● ACTIVITY
A faithful copy of each entry below is expected, with the images removed.

........

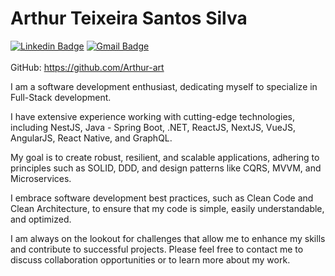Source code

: # Arthur Teixeira Santos Silva

[![Linkedin Badge](https://img.shields.io/badge/-LinkedIn-blue?style=flat-square&logo=Linkedin&logoColor=white&link=https://www.linkedin.com/in/arthur-teixeira-santos-silva-167189177/)](https://www.linkedin.com/in/arthur-teixeira-santos-silva-167189177/)
[![Gmail Badge](https://img.shields.io/badge/-arthurteixeira.guts@gmail.com-00875f?style=flat-square&logo=Gmail&logoColor=white&link=mailto:arthurteixeira.guts@gmail.com)](mailto:arthurteixeira.guts@gmail.com)<br><br>
GitHub: https://github.com/Arthur-art

I am a software development enthusiast, dedicating myself to specialize in Full-Stack development.

I have extensive experience working with cutting-edge technologies, including NestJS, Java - Spring Boot, .NET, ReactJS, NextJS, VueJS, AngularJS, React Native, and GraphQL.

My goal is to create robust, resilient, and scalable applications, adhering to principles such as SOLID, DDD, and design patterns like CQRS, MVVM, and Microservices.

I embrace software development best practices, such as Clean Code and Clean Architecture, to ensure that my code is simple, easily understandable, and optimized.

I am always on the lookout for challenges that allow me to enhance my skills and contribute to successful projects. Please feel free to contact me to discuss collaboration opportunities or to learn more about my work.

........

● YOUR SOLUTION
Source code

: # Arthur Teixeira Santos Silva

[![Linkedin Badge](https://img.shields.io/badge/-LinkedIn-blue?style=flat-square&logo=Linkedin&logoColor=white&link=https://www.linkedin.com/in/arthur-teixeira-santos-silva-167189177/)](https://www.linkedin.com/in/arthur-teixeira-santos-silva-167189177/)
[![Gmail Badge](https://img.shields.io/badge/-arthurteixeira.guts@gmail.com-00875f?style=flat-square&logo=Gmail&logoColor=white&link=mailto:arthurteixeira.guts@gmail.com)](mailto:arthurteixeira.guts@gmail.com)<br><br>
GitHub: https://github.com/Arthur-art

I am a software development enthusiast, dedicating myself to specialize in Full-Stack development.

I have extensive experience working with cutting-edge technologies, including NestJS, Java - Spring Boot, .NET, ReactJS, NextJS, VueJS, AngularJS, React Native, and GraphQL.

My goal is to create robust, resilient, and scalable applications, adhering to principles such as SOLID, DDD, and design patterns like CQRS, MVVM, and Microservices.

I embrace software development best practices, such as Clean Code and Clean Architecture, to ensure that my code is simple, easily understandable, and optimized.

I am always on the lookout for challenges that allow me to enhance my skills and contribute to successful projects. Please feel free to contact me to discuss collaboration opportunities or to learn more about my work.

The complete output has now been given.